Het is januari 2007 als het prestigieuze handelshuis van Rabobank in Londen hoog bezoek uit Utrecht krijgt. Sipko Schat, net een jaar lid van de hoofddirectie van de bank en verantwoordelijk voor Rabo’s internationale zakenbank, komt langs. Londen is het zenuwcentrum van Rabo’s zakenbank. Er worden bakken met geld verdiend. Maar Schat weet eigenlijk nauwelijks iets van de afdeling. Hij komt er vrijwel nooit.
Het management in Londen, onder wie de ervaren Britse handelaar P., geven de Fries een warm onthaal. Hij krijgt een rondleiding door het moderne pand aan de rand van de City. Een bijna volledig glazen gebouw aan de Theems, met kamers voor de bazen die uitkijken over het water en de imposante bouwwerken aan de overkant: het Tate Modern, de Londen Tower Bridge. Die kantoortjes worden door de handelaren Death Row genoemd. Naar de tijd dat het allemaal nog niet zo voor de wind ging met Londen en directeuren bij bosjes de laan uit werd gestuurd.
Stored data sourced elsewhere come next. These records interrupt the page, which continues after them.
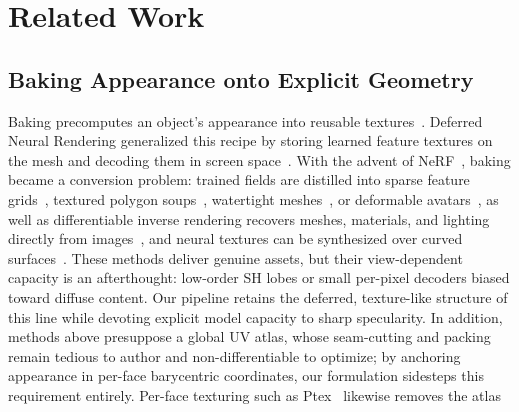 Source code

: \section{Related Work}

\subsection{Baking Appearance onto Explicit Geometry}
Baking precomputes an object's appearance into reusable textures~\citep{RealTimeRendering}.
Deferred Neural Rendering generalized this recipe by storing learned feature textures on the mesh and decoding them in screen space~\citep{DNR}.
With the advent of NeRF~\citep{NeRFVanilla}, baking became a conversion problem:
trained fields are distilled into sparse feature grids~\citep{bakingNeRF}, textured polygon soups~\citep{MobileNeRF}, watertight meshes~\citep{bakedSDF}, or deformable avatars~\citep{bakedAvatar},
as well as differentiable inverse rendering recovers meshes, materials, and lighting directly from images~\citep{nvdiffrec},
and neural textures can be synthesized over curved surfaces~\citep{nerfTexture}.
These methods deliver genuine assets, but their view-dependent capacity is an afterthought:
low-order SH lobes or small per-pixel decoders biased toward diffuse content.
Our pipeline retains the deferred, texture-like structure of this line
while devoting explicit model capacity to sharp specularity.
In addition, methods above presuppose a global UV atlas,
whose seam-cutting and packing remain tedious to author and non-differentiable to optimize;
by anchoring appearance in per-face barycentric coordinates, our formulation sidesteps this requirement entirely. Per-face texturing such as Ptex~\citep{ptex} likewise removes the atlas 

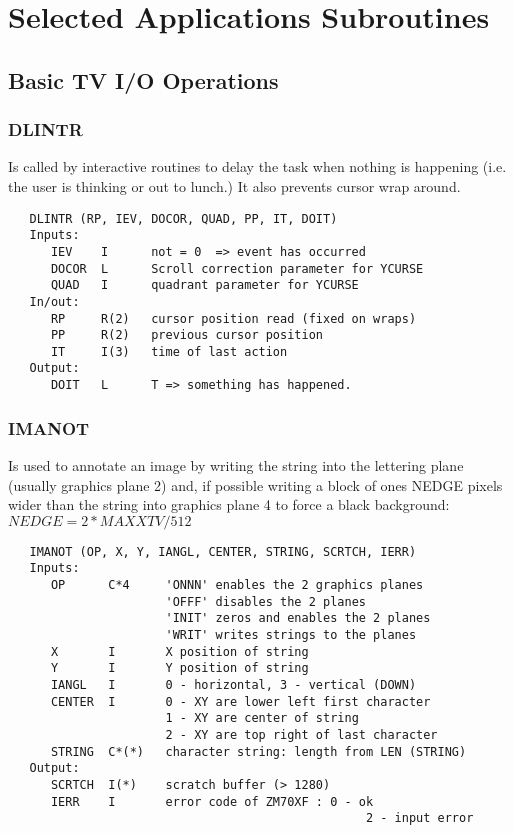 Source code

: \section{Selected Applications Subroutines}

\subsection{Basic TV I/O Operations}

\subsubsection{DLINTR}
Is called by interactive routines to delay the task when
nothing is happening (i.e. the user is thinking or out to lunch.)
It also prevents cursor wrap around.
\begin{verbatim}
   DLINTR (RP, IEV, DOCOR, QUAD, PP, IT, DOIT)
   Inputs:
      IEV    I      not = 0  => event has occurred
      DOCOR  L      Scroll correction parameter for YCURSE
      QUAD   I      quadrant parameter for YCURSE
   In/out:
      RP     R(2)   cursor position read (fixed on wraps)
      PP     R(2)   previous cursor position
      IT     I(3)   time of last action
   Output:
      DOIT   L      T => something has happened.
\end{verbatim}

\subsubsection{IMANOT}
Is used to annotate an image by writing the string into the
lettering plane (usually graphics plane 2) and, if possible writing
a block of ones NEDGE pixels wider than the string into graphics
plane 4 to force a black background:     $NEDGE = 2 * MAXXTV / 512$
\begin{verbatim}
   IMANOT (OP, X, Y, IANGL, CENTER, STRING, SCRTCH, IERR)
   Inputs:
      OP      C*4     'ONNN' enables the 2 graphics planes
                      'OFFF' disables the 2 planes
                      'INIT' zeros and enables the 2 planes
                      'WRIT' writes strings to the planes
      X       I       X position of string
      Y       I       Y position of string
      IANGL   I       0 - horizontal, 3 - vertical (DOWN)
      CENTER  I       0 - XY are lower left first character
                      1 - XY are center of string
                      2 - XY are top right of last character
      STRING  C*(*)   character string: length from LEN (STRING)
   Output:
      SCRTCH  I(*)    scratch buffer (> 1280)
      IERR    I       error code of ZM70XF : 0 - ok
                                                  2 - input error
\end{verbatim}

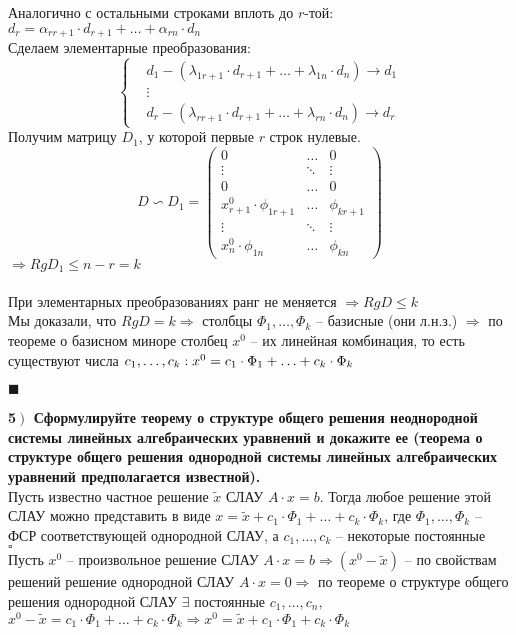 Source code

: \documentclass[a4paper,12pt]{article}
\begin{document}
Аналогично с остальными строками вплоть до $r$-той:\\
$d_r=\alpha_{rr+1}\cdot d_{r+1}+\ldots+\alpha_{rn}\cdot d_n$\\
Сделаем элементарные преобразования:
\[\left\{
\begin{aligned}
&d_1-(\lambda_{1r+1}\cdot d_{r+1}+\ldots+\lambda_{1n}\cdot d_n)\rightarrow d_1\\
&\vdots\\
&d_r-(\lambda_{rr+1}\cdot d_{r+1}+\ldots+\lambda_{rn}\cdot d_n)\rightarrow d_r
\end{aligned}\right.
\]
Получим матрицу $D_1$, у которой первые $r$ строк нулевые.
\[
D\backsim D_1=\begin{pmatrix}
0&\ldots&0\\
\vdots&\ddots&\vdots\\
0&\ldots&0\\
x_{r+1}^0\cdot\phi_{1r+1}&\ldots&\phi_{kr+1}\\
\vdots&\ddots&\vdots\\
x_n^0\cdot\phi_{1n}&\ldots&\phi_{kn}
\end{pmatrix}
\]
$\Rightarrow RgD_1\leq n-r=k$\\
\\
При элементарных преобразованиях ранг не меняется $\Rightarrow RgD\leq k$\\
Мы доказали, что $RgD=k\Rightarrow$ столбцы $\Phi_1, \ldots, \Phi_k$ -- базисные (они л.н.з.) $\Rightarrow$ по теореме о базисном миноре столбец $x^0$ -- их линейная комбинация, то есть существуют числа $c_1, \ldots, c_k :\\ x^0=c_1\cdot\Phi_1+\ldots+c_k\cdot\Phi_k$
\begin{flushright}
	$\blacksquare$
\end{flushright}	
\textbf{5$\left.\right)$ Сформулируйте теорему о структуре общего решения неоднородной системы линейных алгебраических уравнений и докажите ее (теорема о структуре общего решения однородной системы линейных алгебраических уравнений предполагается известной).}\\
Пусть известно частное решение $\tilde x$ СЛАУ $A\cdot x=b$. Тогда любое решение этой СЛАУ можно представить в виде $x=\tilde x+c_1\cdot\Phi_1+\ldots+c_k\cdot\Phi_k$, где $\Phi_1,\ldots, \Phi_k$ -- ФСР соответствующей однородной СЛАУ, а $c_1, \ldots, c_k$ -- некоторые постоянные\\
$\square$\\
Пусть $x^0$ -- произвольное решение СЛАУ $A\cdot x=b\Rightarrow(x^0-\tilde x)$ -- по свойствам решений решение однородной СЛАУ $A\cdot x=0\Rightarrow$ по теореме о структуре общего решения однородной СЛАУ $\exists$ постоянные $c_1, \ldots, c_n,$\\$ x^0-\tilde x=c_1\cdot\Phi_1+\ldots+c_k\cdot\Phi_k\Rightarrow x^0=\tilde x+c_1\cdot\Phi_1+c_k\cdot\Phi_k$
\end{document}
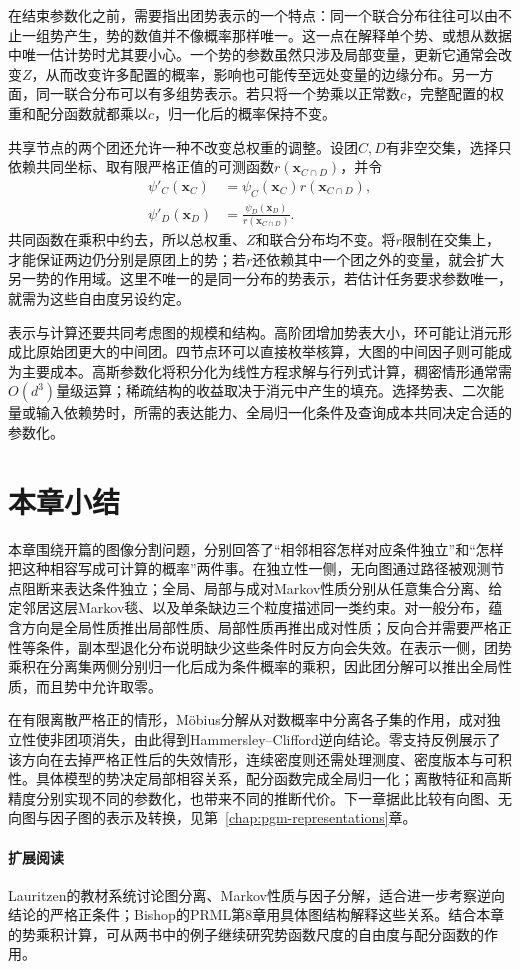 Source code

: 在结束参数化之前，需要指出团势表示的一个特点：同一个联合分布往往可以由不止一组势产生，势的数值并不像概率那样唯一。这一点在解释单个势、或想从数据中唯一估计势时尤其要小心。一个势的参数虽然只涉及局部变量，更新它通常会改变$Z$，从而改变许多配置的概率，影响也可能传至远处变量的边缘分布。另一方面，同一联合分布可以有多组势表示。若只将一个势乘以正常数$c$，完整配置的权重和配分函数就都乘以$c$，归一化后的概率保持不变。

共享节点的两个团还允许一种不改变总权重的调整。设团$C,D$有非空交集，选择只依赖共同坐标、取有限严格正值的可测函数$r(\bm{x}_{C\cap D})$，并令
\[
  \begin{aligned}
    \psi'_C(\bm{x}_C)
      &=\psi_C(\bm{x}_C)r(\bm{x}_{C\cap D}),\\
    \psi'_D(\bm{x}_D)
      &=\frac{\psi_D(\bm{x}_D)}{r(\bm{x}_{C\cap D})}.
  \end{aligned}
\]
共同函数在乘积中约去，所以总权重、$Z$和联合分布均不变。将$r$限制在交集上，才能保证两边仍分别是原团上的势；若$r$还依赖其中一个团之外的变量，就会扩大另一势的作用域。这里不唯一的是同一分布的势表示，若估计任务要求参数唯一，就需为这些自由度另设约定。

表示与计算还要共同考虑图的规模和结构。高阶团增加势表大小，环可能让消元形成比原始团更大的中间团。四节点环可以直接枚举核算，大图的中间因子则可能成为主要成本。高斯参数化将积分化为线性方程求解与行列式计算，稠密情形通常需$O(d^3)$量级运算；稀疏结构的收益取决于消元中产生的填充。选择势表、二次能量或输入依赖势时，所需的表达能力、全局归一化条件及查询成本共同决定合适的参数化。

\section{本章小结}
\label{sec:pgm-undirected-summary}

本章围绕开篇的图像分割问题，分别回答了“相邻相容怎样对应条件独立”和“怎样把这种相容写成可计算的概率”两件事。在独立性一侧，无向图通过路径被观测节点阻断来表达条件独立；全局、局部与成对Markov性质分别从任意集合分离、给定邻居这层Markov毯、以及单条缺边三个粒度描述同一类约束。对一般分布，蕴含方向是全局性质推出局部性质、局部性质再推出成对性质；反向合并需要严格正性等条件，副本型退化分布说明缺少这些条件时反方向会失效。在表示一侧，团势乘积在分离集两侧分别归一化后成为条件概率的乘积，因此团分解可以推出全局性质，而且势中允许取零。

在有限离散严格正的情形，Möbius分解从对数概率中分离各子集的作用，成对独立性使非团项消失，由此得到Hammersley--Clifford逆向结论。零支持反例展示了该方向在去掉严格正性后的失效情形，连续密度则还需处理测度、密度版本与可积性。具体模型的势决定局部相容关系，配分函数完成全局归一化；离散特征和高斯精度分别实现不同的参数化，也带来不同的推断代价。下一章据此比较有向图、无向图与因子图的表示及转换，见第~\ref{chap:pgm-representations}章。

\paragraph{扩展阅读}
Lauritzen的教材系统讨论图分离、Markov性质与因子分解，适合进一步考察逆向结论的严格正条件；Bishop的PRML第8章用具体图结构解释这些关系。结合本章的势乘积计算，可从两书中的例子继续研究势函数尺度的自由度与配分函数的作用。
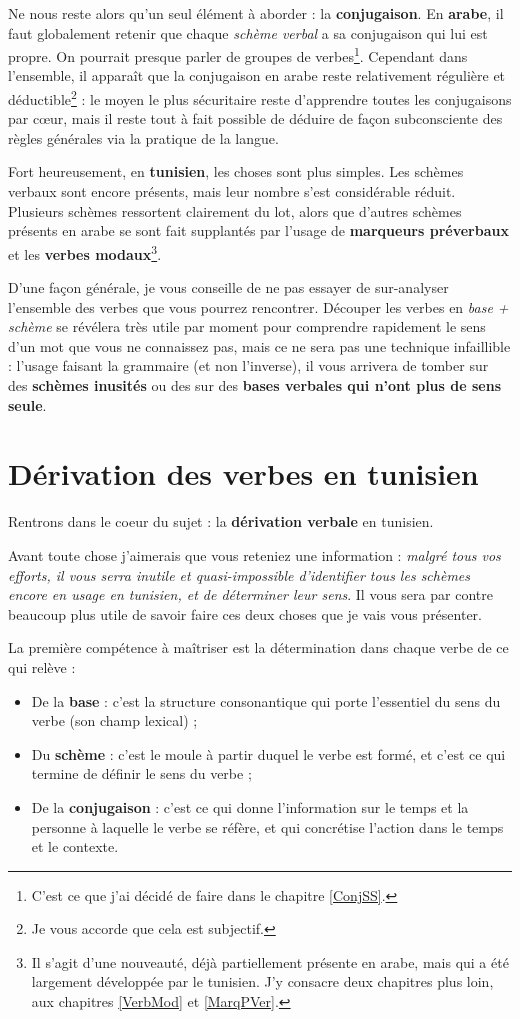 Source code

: Ne nous reste alors qu'un seul élément à aborder : la \textbf{conjugaison}. En \textbf{arabe}, il faut globalement retenir que chaque \textit{schème verbal} a sa conjugaison qui lui est propre. On pourrait presque parler de groupes de verbes\footnote{C'est ce que j'ai décidé de faire dans le chapitre \ref{ConjSS}.}. Cependant dans l'ensemble, il apparaît que la conjugaison en arabe reste relativement régulière et déductible\footnote{Je vous accorde que cela est subjectif.} : le moyen le plus sécuritaire reste d'apprendre toutes les conjugaisons par c\oe ur, mais il reste tout à fait possible de déduire de façon subconsciente des règles générales via la pratique de la langue. 

Fort heureusement, en \textbf{tunisien}, les choses sont plus simples. Les schèmes verbaux sont encore présents, mais leur nombre s'est considérable réduit. Plusieurs schèmes ressortent clairement du lot, alors que d'autres schèmes présents en arabe se sont fait supplantés par l'usage de \textbf{marqueurs préverbaux} et les \textbf{verbes modaux}\footnote{Il s'agit d'une nouveauté, déjà partiellement présente en arabe, mais qui a été largement développée par le tunisien. J'y consacre deux chapitres plus loin, aux chapitres \ref{VerbMod} et \ref{MarqPVer}.}.

D'une façon générale, je vous conseille de ne pas essayer de sur-analyser l'ensemble des verbes que vous pourrez rencontrer. Découper les verbes en \textit{base + schème} se révélera très utile par moment pour comprendre rapidement le sens d'un mot que vous ne connaissez pas, mais ce ne sera pas une technique infaillible : l'usage faisant la grammaire (et non l'inverse), il vous arrivera de tomber sur des \textbf{schèmes inusités} ou des sur des \textbf{bases verbales qui n'ont plus de sens seule}.

\section{Dérivation des verbes en tunisien}
Rentrons dans le coeur du sujet : la \textbf{dérivation verbale} en tunisien. 

Avant toute chose j'aimerais que vous reteniez une information : \textit{malgré tous vos efforts, il vous serra inutile et quasi-impossible d'identifier tous les schèmes encore en usage en tunisien, et de déterminer leur sens}. Il vous sera par contre beaucoup plus utile de savoir faire ces deux choses que je vais vous présenter. 

La première compétence à maîtriser est la détermination dans chaque verbe  de ce qui relève : 
\begin{itemize}
    \item De la \textbf{base} : c'est la structure consonantique qui porte l'essentiel du sens du verbe (son champ lexical) ; 
    \item Du \textbf{schème} : c'est le moule à partir duquel le verbe est formé, et c'est ce qui termine de définir le sens du verbe ; 
    \item De la \textbf{conjugaison} : c'est ce qui donne l'information sur le temps et la personne à laquelle le verbe se réfère, et qui concrétise l'action dans le temps et le contexte.
\end{itemize}

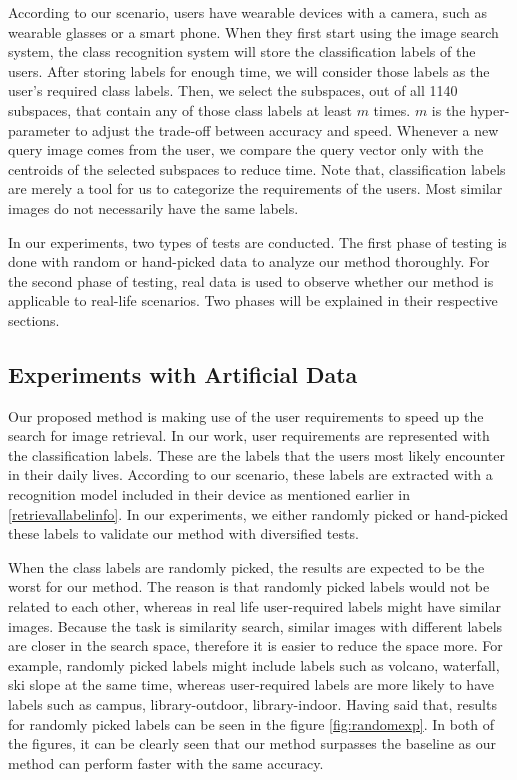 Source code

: According to our scenario, users have wearable devices with a camera, such as wearable glasses or a smart phone. 
When they first start using the image search system, the class recognition system will store the classification labels of the users. 
After storing labels for enough time, we will consider those labels as the user's required class labels.
Then, we select the subspaces, out of all 1140 subspaces, that contain any of those class labels at least $m$ times. 
$m$ is the hyper-parameter to adjust the trade-off between accuracy and speed.
Whenever a new query image comes from the user, we compare the query vector only with the centroids of the selected subspaces to reduce time.
Note that, classification labels are merely a tool for us to categorize the requirements of the users.
Most similar images do not necessarily have the same labels.

In our experiments, two types of tests are conducted. 
The first phase of testing is done with random or hand-picked data to analyze our method thoroughly. 
For the second phase of testing, real data is used to observe whether our method is applicable to real-life scenarios. 
Two phases will be explained in their respective sections.

\subsection*{Experiments with Artificial Data}

Our proposed method is making use of the user requirements to speed up the search for image retrieval. 
In our work, user requirements are represented with the classification labels. 
These are the labels that the users most likely encounter in their daily lives. 
According to our scenario, these labels are extracted with a recognition model included in their device as mentioned earlier in \ref{retrievallabelinfo}. 
In our experiments, we either randomly picked or hand-picked these labels to validate our method with diversified tests.

When the class labels are randomly picked, the results are expected to be the worst for our method. 
The reason is that randomly picked labels would not be related to each other, whereas in real life user-required labels might have similar images. 
Because the task is similarity search, similar images with different labels are closer in the search space, therefore it is easier to reduce the space more.
For example, randomly picked labels might include labels such as volcano, waterfall, ski slope at the same time, whereas user-required labels are more likely to have labels such as campus, library-outdoor, library-indoor.
Having said that, results for randomly picked labels can be seen in the figure \ref{fig:randomexp}.
In both of the figures, it can be clearly seen that our method surpasses the baseline as our method can perform faster with the same accuracy.

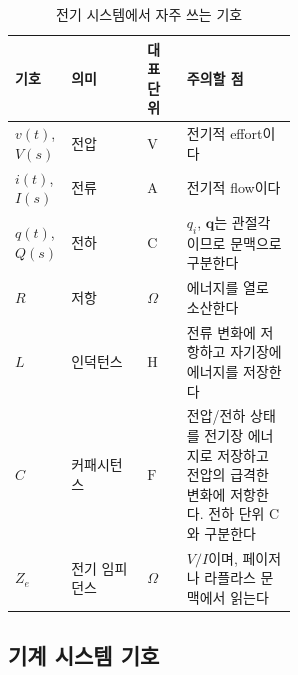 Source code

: \begin{table}[H]
  \centering
  \caption{전기 시스템에서 자주 쓰는 기호}
  \small
  \setlength{\tabcolsep}{4pt}
  \begin{tabularx}{\linewidth}{@{}>{\raggedright\arraybackslash}p{0.15\linewidth}>{\raggedright\arraybackslash}p{0.27\linewidth}>{\raggedright\arraybackslash}p{0.14\linewidth}>{\raggedright\arraybackslash}X@{}}
    \toprule
    기호 & 의미 & 대표 단위 & 주의할 점 \\
    \midrule
    $v(t)$, $V(s)$ & 전압 & $\mathrm{V}$ & 전기적 effort이다 \\
    $i(t)$, $I(s)$ & 전류 & $\mathrm{A}$ & 전기적 flow이다 \\
    $q(t)$, $Q(s)$ & 전하 & $\mathrm{C}$ & $q_i$, $\bm{q}$는 관절각이므로 문맥으로 구분한다 \\
    $R$ & 저항 & $\Omega$ & 에너지를 열로 소산한다 \\
    $L$ & 인덕턴스 & $\mathrm{H}$ & 전류 변화에 저항하고 자기장에 에너지를 저장한다 \\
    $C$ & 커패시턴스 & $\mathrm{F}$ & 전압/전하 상태를 전기장 에너지로 저장하고 전압의 급격한 변화에 저항한다. 전하 단위 $\mathrm{C}$와 구분한다 \\
    $Z_e$ & 전기 임피던스 & $\Omega$ & $V/I$이며, 페이저나 라플라스 문맥에서 읽는다 \\
    \bottomrule
  \end{tabularx}
\end{table}

\subsection{기계 시스템 기호}

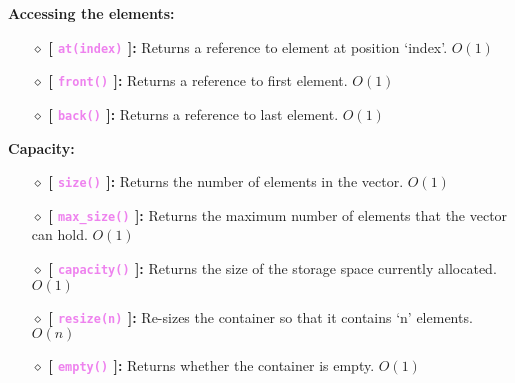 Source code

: \begin{center}
	\textbf{Accessing the elements:}
\end{center}
\begin{itemize}

	\item[{\LARGE $\diamond$}] \textbf{[ \textcolor{violet}{\texttt{at(index)}} ]:} Returns a reference to element at position `index'. $O(1)$
	
	\item[{\LARGE $\diamond$}] \textbf{[ \textcolor{violet}{\texttt{front()}} ]:} Returns a reference to first element.	$O(1)$
	
	\item[{\LARGE $\diamond$}] \textbf{[ \textcolor{violet}{\texttt{back()}} ]:} Returns a reference to last element.	$O(1)$
	
\end{itemize}

\begin{center}
	\textbf{Capacity:}
\end{center}
\begin{itemize}
	
	\item[{\LARGE $\diamond$}] \textbf{[ \textcolor{violet}{\texttt{size()}} ]:} Returns the number of elements in the vector. $O(1)$
	
	\item[{\LARGE $\diamond$}] \textbf{[ \textcolor{violet}{\texttt{max\_size()}} ]:} Returns the maximum number of elements that the vector can hold. $O(1)$
	
	\item[{\LARGE $\diamond$}] \textbf{[ \textcolor{violet}{\texttt{capacity()}} ]:} Returns the size of the storage space currently allocated. $O(1)$
	
	\item[{\LARGE $\diamond$}] \textbf{[ \textcolor{violet}{\texttt{resize(n)}} ]:} Re-sizes the container so that it contains `n' elements. $O(n)$
	
	\item[{\LARGE $\diamond$}] \textbf{[ \textcolor{violet}{\texttt{empty()}} ]:} Returns whether the container is empty. $O(1)$
	
\end{itemize}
Midden op de handelsvloer komt een trap uit die begint op de vierde verdieping. Het is een trap die ooit is aangelegd in opdracht van de grondlegger van Rabo’s Londense handelstak, de Duitser Alex von Ungern Sternberg, alias ‘Unga Bunga’. Hij liet die trap bouwen om de lijntjes met zijn handelaren kort te houden. Ofwel: hij wilde snel bij hen kunnen zijn om ze de wind van voren te geven als een deal mislukte. Stairway to Heaven heette de trap.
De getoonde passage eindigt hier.